BEYOND providing access to education, an advocacy group is urging the government to decentralize Philippine education and overhaul teacher development to address the inefficiencies in the country’s current education system.
The Philippine Business for Education (PBEd) stated the problem lies with the systemic issues of the Department of Education (DepEd) as a highly centralized system.
“For one, our basic education system of 28 million learners, 800,000 teachers and 75,000 schools is too big for one agency to manage centrally. It’s no surprise then that inefficiencies and wastage continue to plague the system,” PBEd Chairman Ramon del Rosario Jr. said in a news conference in Pasig last Wednesday, July 5.
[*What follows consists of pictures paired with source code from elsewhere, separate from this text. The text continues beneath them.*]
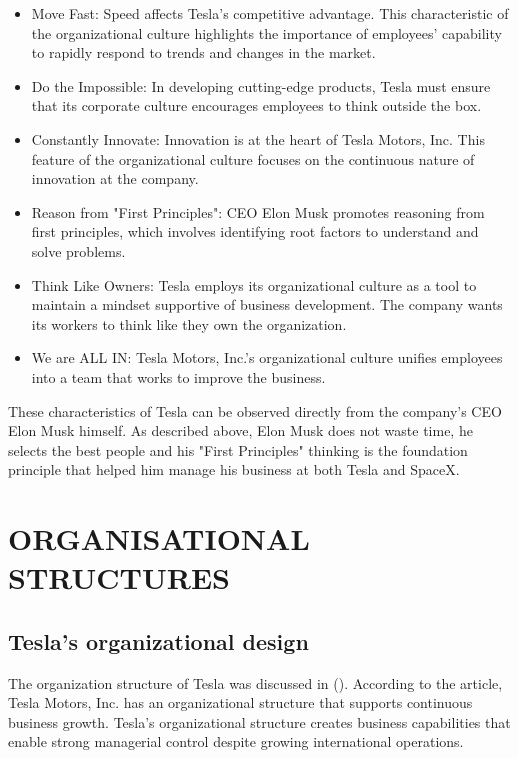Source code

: \documentclass[12pt]{article}
\begin{document}
\begin{itemize}
	\item{Move Fast: Speed affects Tesla’s competitive advantage. This characteristic of the organizational culture highlights the importance of employees’ capability to rapidly respond to trends and changes in the market.}

	\item{Do the Impossible: In developing cutting-edge products, Tesla must ensure that its corporate culture encourages employees to think outside the box.}

	\item{Constantly Innovate: Innovation is at the heart of Tesla Motors, Inc. This feature of the organizational culture focuses on the continuous nature of innovation at the company.}

	\item{Reason from "First Principles": CEO Elon Musk promotes reasoning from first principles, which involves identifying root factors to understand and solve problems.}

	\item{Think Like Owners: Tesla employs its organizational culture as a tool to maintain a mindset supportive of business development. The company wants its workers to think like they own the organization.}

	\item{We are ALL IN: Tesla Motors, Inc.’s organizational culture unifies employees into a team that works to improve the business.}
\end{itemize}

These characteristics of Tesla can be observed directly from the company's CEO Elon Musk himself. As described above, Elon Musk does not waste time, he selects the best people and his "First Principles" thinking is the foundation principle that helped him manage his business at both Tesla and SpaceX.

\section{ORGANISATIONAL STRUCTURES}

\subsection{Tesla's organizational design}

The organization structure of Tesla was discussed in (\cite{me17b}). According to the article, Tesla Motors, Inc. has an organizational structure that supports continuous business growth. Tesla’s organizational structure creates business capabilities that enable strong managerial control despite growing international operations.
\end{document}
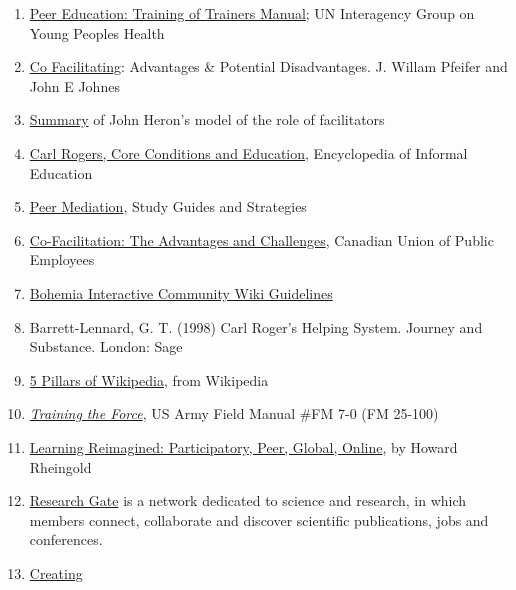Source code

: \begin{enumerate}
\def\labelenumi{\arabic{enumi}.}
\item
  \href{http://www.scribd.com/doc/54544925/51/TRAINING-TOPIC-Co-facilitation-skills}{Peer
  Education: Training of Trainers Manual}; UN Interagency Group on Young
  Peoples Health
\item
  \href{http://www.breakoutofthebox.com/Co-FacilitatingPfeifferJones.pdf}{Co
  Facilitating}: Advantages \& Potential Disadvantages. J. Willam
  Pfeifer and John E Johnes
\item
  \href{http://reviewing.co.uk/archives/art/13_1_what_do_facilitators_do.htm\#8_WAYS_OF_FACILITATING_ACTIVE_LEARNING}{Summary}
  of John Heron's model of the role of facilitators
\item
  \href{http://www.infed.org/thinkers/et-rogers.htm}{Carl Rogers, Core
  Conditions and Education}, Encyclopedia of Informal Education
\item
  \href{http://www.studygs.net/peermed.htm}{Peer Mediation}, Study
  Guides and Strategies
\item
  \href{http://sk.cupe.ca/updir/cofacilitation-handouts.doc}{Co-Facilitation:
  The Advantages and Challenges}, Canadian Union of Public Employees
\item
  \href{http://community.bistudio.com/wiki/Bohemia_Interactive_Community:Guidelines}{Bohemia
  Interactive Community Wiki Guidelines}
\item
  Barrett-Lennard, G. T. (1998) Carl Roger's Helping System.  Journey
  and Substance.  London: Sage
\item
  \href{http://en.wikipedia.org/w/index.php?title=Wikipedia:Five_pillars\&oldid=501472166}{5
  Pillars of Wikipedia}, from Wikipedia
\item \emph{\href{http://www.africom.mil/WO-NCO/DownloadCenter/\%5C40Publications/Training\%20the\%20Force\%20Manual.pdf}{Training
  the Force}}, US Army Field Manual \#FM 7-0 (FM 25-100)
\item
  \href{http://dmlcentral.net/blog/howard-rheingold/learning-reimagined-participatory-peer-global-online}{Learning
  Reimagined: Participatory, Peer, Global, Online}, by Howard Rheingold
\item
  \href{http://www.researchgate.net/}{Research Gate} is a network
  dedicated to science and research, in which members connect,
  collaborate and discover scientific publications, jobs and
  conferences.
\item
  \href{http://ctb.ku.edu/en/tablecontents/section_1180.aspx}{Creating
}
\end{enumerate}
A study found about a quarter of resources do not reach schools that need it most in a centralized system.
“A study on basic-education delivery supported by the World Bank and Australian Embassy found that in 2013, 23 percent of the budget maintenance and other operating expenses got lost along the way as funds moved from the central office to the schools,” PBEd Executive Director Love Basillote said.
Three years of school-based management can increase achievement test scores by 4.2 points on average, according to a World Bank study.
Aside from the DepEd’s concentrated structure, teacher quality also raises concerns on their limitations as educators. PBEd aims to improve training and certification among teachers to make them better educators.
“Our teachers need a lot of help. Their poor contact knowledge at practically every area speaks volumes,” Basillote said.
Basillote added the Board Licensure Examination for Professional Teachers (BLEPT) is a poor measure to gauge teacher competence.
“It is no wonder that teacher quality is poor when the tool intended to separate the grain from the chaff is marred with questions that frankly do not make sense,” she said, citing sample questions from BLEPT, which she claimed do not reflect the supposed competence of a teacher.
World Bank data revealed investment in teacher development is not enough to close the gap.
“If our teachers are to do their jobs well, we must provide them with targeted, customized and relevant professional development,” Basillote said.
The appropriated budget for education has been increasing since 2010, data showed. In 2017 Congress allotted P543.2 billion to the DepEd, up from 2016’s P433.38 billion.
The 2016 rankings of the World Economic Forum placed the Philippines at 73rd out of 140 countries in terms of primary-education quality. Meanwhile, it ranked 46th out of 50 in QS rankings of higher-education strength.